* [ASSIGNMENT]
Restate word for word the lines of the listing below, from its first line through the line with "6. **Better Security**: Reduced", without the pictures.
....
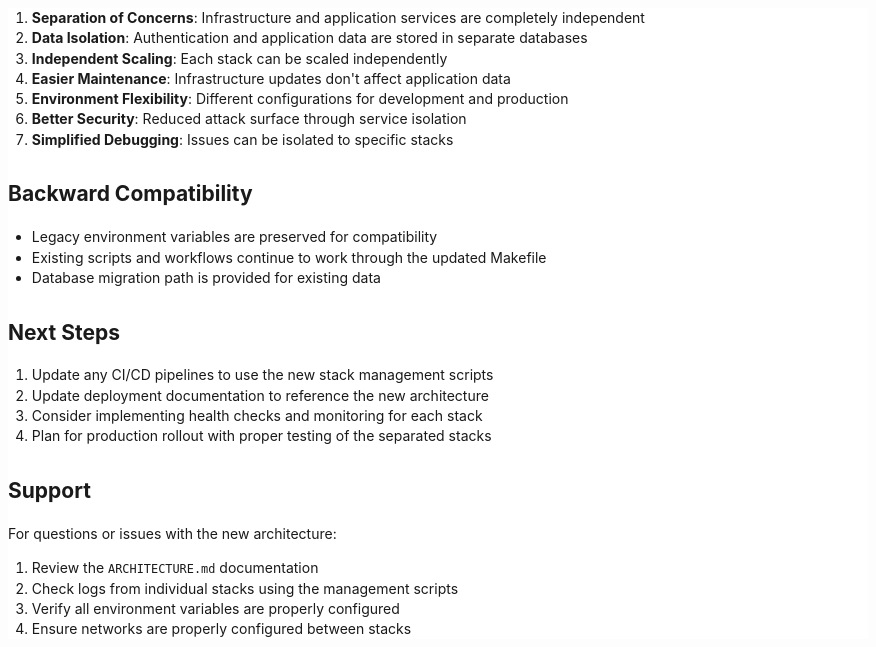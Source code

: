 1. **Separation of Concerns**: Infrastructure and application services are completely independent
2. **Data Isolation**: Authentication and application data are stored in separate databases
3. **Independent Scaling**: Each stack can be scaled independently
4. **Easier Maintenance**: Infrastructure updates don't affect application data
5. **Environment Flexibility**: Different configurations for development and production
6. **Better Security**: Reduced attack surface through service isolation
7. **Simplified Debugging**: Issues can be isolated to specific stacks

## Backward Compatibility

- Legacy environment variables are preserved for compatibility
- Existing scripts and workflows continue to work through the updated Makefile
- Database migration path is provided for existing data

## Next Steps

1. Update any CI/CD pipelines to use the new stack management scripts
2. Update deployment documentation to reference the new architecture
3. Consider implementing health checks and monitoring for each stack
4. Plan for production rollout with proper testing of the separated stacks

## Support

For questions or issues with the new architecture:
1. Review the `ARCHITECTURE.md` documentation
2. Check logs from individual stacks using the management scripts
3. Verify all environment variables are properly configured
4. Ensure networks are properly configured between stacks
....
* [EXPECTED ANSWER]
Source code

: 1. **Separation of Concerns**: Infrastructure and application services are completely independent
2. **Data Isolation**: Authentication and application data are stored in separate databases
3. **Independent Scaling**: Each stack can be scaled independently
4. **Easier Maintenance**: Infrastructure updates don't affect application data
5. **Environment Flexibility**: Different configurations for development and production
6. **Better Security**: Reduced attack surface through service isolation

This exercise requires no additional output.